The downturn opportunity
But here's the thing. Until recently, gold and silver had been in a long funk, along with so many other commodities. That's bad for the Barricks of the world, because they have to deal with falling revenues and still have to pay all of the costs of running a mining business. But Royal Gold has already provided cash to its partners, so all it has to do is buy gold and silver at reduced rates. It may, indeed, earn less, but it's in a much better financial position.
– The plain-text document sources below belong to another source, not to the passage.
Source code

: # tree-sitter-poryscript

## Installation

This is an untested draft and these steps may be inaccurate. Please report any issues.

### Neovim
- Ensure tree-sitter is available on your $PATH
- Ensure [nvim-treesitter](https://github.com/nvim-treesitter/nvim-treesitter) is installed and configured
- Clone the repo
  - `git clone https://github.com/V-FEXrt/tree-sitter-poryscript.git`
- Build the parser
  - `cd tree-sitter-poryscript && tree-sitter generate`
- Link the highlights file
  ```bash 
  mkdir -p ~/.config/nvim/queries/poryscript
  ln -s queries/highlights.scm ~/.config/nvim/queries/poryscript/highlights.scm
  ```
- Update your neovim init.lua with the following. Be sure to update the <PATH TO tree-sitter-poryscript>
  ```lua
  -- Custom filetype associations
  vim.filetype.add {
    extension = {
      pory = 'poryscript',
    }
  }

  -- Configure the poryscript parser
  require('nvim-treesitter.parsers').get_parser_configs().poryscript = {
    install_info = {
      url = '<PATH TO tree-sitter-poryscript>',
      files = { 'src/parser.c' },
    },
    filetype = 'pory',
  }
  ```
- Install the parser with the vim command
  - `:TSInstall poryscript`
In fact, the miners have been so hard hit that the downturn has actually been a growth opportunity for Royal Gold. Financially weak miners haven't been able to tap the public markets and banks have been stingy, so Royal Gold has been inking deals. Royal Gold set up four deals last year alone, one of which was a $610 million streaming agreement with Barrick Gold.

RGLD Chart

RGLD data by YCharts

Falling less, rising less
So while miners were in a funk, Royal Gold was taking advantage of their precarious position to increase its production. That helps explain why the downturn wasn't as painful for Royal Gold as it was for miners like Barrick. Despite the headwind of falling precious-metals prices, there were real positives taking shape at Royal Gold, and investors noticed.

However, this also helps explain why, so far this year, Royal Gold looks like a precious-metals laggard. It simply didn't fall as hard, so it really doesn't have as much ground to make up. What you shouldn't read into this disparity is that there's trouble at Royal Gold or that Royal Gold is a mispriced buying opportunity. Neither would be true.

RGLD Chart

RGLD data by YCharts

So would you be better off with a miner? The answer depends more on you than on Royal Gold or Barrick. For example, if you're looking for a way to play often volatile precious-metals moves, than a miner would be best. However, if you're looking for a precious-metals investment that you can own over the long term, Royal Gold is probably the better call. To put that into a different perspective, Royal Gold has increased its dividend annually for the past 15 years. Barrick's distribution has varied with the company's financial performance. In other words, the dividend has been heading lower for a few years.

Consistency or excitement -- it's really your call. But don't make the mistake of thinking Royal Gold is your typical gold-mining stock. It isn't, and you need to understand that or you may make the wrong move now that gold is rallying again.